BMC Bioinformatics. 2014;15 Suppl 12(Suppl 12):S2. doi: 10.1186/1471-2105-15-S12-S2. Epub 2014 Nov 6.
The large influx of biological sequences poses the importance of identifying and correlating conserved regions in homologous sequences to acquire valuable biological knowledge. These conserved regions contain statistically significant residue associations as sequence patterns. Thus, patterns from two conserved regions co-occurring frequently on the same sequences are inferred to have joint functionality. A method for finding conserved regions in protein families with frequent co-occurrence patterns is proposed. The biological significance of the discovered clusters of conserved regions with co-occurrences patterns can be validated by their three-dimensional closeness of amino acids and the biological functionality found in those regions as supported by published work.
Using existing algorithms, we discovered statistically significant amino acid associations as sequence patterns. We then aligned and clustered them into Aligned Pattern Clusters (APCs) corresponding to conserved regions with amino acid conservation and variation. When one APC frequently co-occurred with another APC, the two APCs have high co-occurrence. We then clustered APCs with high co-occurrence into what we refer to as Co-occurrence APC Clusters (Co-occurrence Clusters).
Our results show that for Co-occurrence Clusters, the three-dimensional distance between their amino acids is closer than average amino acid distances. For the Co-occurrence Clusters of the ubiquitin and the cytochrome c families, we observed biological significance among the residing amino acids of the APCs within the same cluster. In ubiquitin, the residues are responsible for ubiquitination as well as conventional and unconventional ubiquitin-bindings. In cytochrome c, amino acids in the first co-occurrence cluster contribute to binding of other proteins in the electron transport chain, and amino acids in the second co-occurrence cluster contribute to the stability of the axial heme ligand.
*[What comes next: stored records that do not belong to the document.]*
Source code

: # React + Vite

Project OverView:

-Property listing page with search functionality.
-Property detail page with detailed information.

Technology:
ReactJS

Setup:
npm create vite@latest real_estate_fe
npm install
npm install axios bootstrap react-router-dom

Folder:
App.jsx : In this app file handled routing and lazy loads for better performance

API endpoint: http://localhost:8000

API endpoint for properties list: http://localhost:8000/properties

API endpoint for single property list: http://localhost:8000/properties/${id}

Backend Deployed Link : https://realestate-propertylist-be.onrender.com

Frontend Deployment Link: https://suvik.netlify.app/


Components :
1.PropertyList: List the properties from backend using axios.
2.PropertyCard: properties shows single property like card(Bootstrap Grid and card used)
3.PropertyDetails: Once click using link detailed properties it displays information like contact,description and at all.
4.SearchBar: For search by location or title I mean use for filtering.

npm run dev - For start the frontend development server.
Thus, our co-occurrence clustering algorithm can efficiently find and rank conserved regions that contain patterns that frequently co-occurring on the same proteins. Co-occurring patterns are biologically significant due to their three-dimensional closeness and other evidences reported in literature. These results play an important role in drug discovery as biologists can quickly identify the target for drugs to conduct detailed preclinical studies.
大量涌入的生物序列使得识别和关联同源序列中的保守区域以获取有价值的生物学知识变得尤为重要。这些保守区域包含具有统计学意义的残基关联,表现为序列模式。因此,如果两个保守区域在同一序列上频繁共现,则推断它们具有共同的功能。本文提出了一种在蛋白质家族中发现具有频繁共现模式的保守区域的方法。通过氨基酸的三维接近程度和这些区域在已发表文献中发现的生物学功能,可以验证所发现的具有共现模式的保守区域簇的生物学意义。
使用现有的算法,我们发现了作为序列模式的具有统计学意义的氨基酸关联。然后,我们将它们对齐并聚类为具有氨基酸保守性和变异性的一致模式簇(APC)。当一个 APC 频繁与另一个 APC 共现时,这两个 APC 具有高共现性。然后,我们将具有高共现性的 APC 聚类为我们所称的共现 APC 簇(共现簇)。
我们的结果表明,对于共现簇,它们的氨基酸之间的三维距离比平均氨基酸距离更近。对于泛素和细胞色素 c 家族的共现簇,我们观察到了同一簇内 APC 驻留氨基酸之间的生物学意义。在泛素中,残基负责泛素化以及常规和非传统的泛素结合。在细胞色素 c 中,第一共现簇中的氨基酸有助于与电子传递链中的其他蛋白质结合,第二共现簇中的氨基酸有助于轴向血红素配体的稳定性。
因此,我们的共现聚类算法可以有效地发现和排列包含在同一蛋白质上频繁共现的模式的保守区域。共现模式具有生物学意义,因为它们的三维接近程度以及文献中报道的其他证据。这些结果在药物发现中起着重要作用,因为生物学家可以快速识别药物的靶标,以进行详细的临床前研究。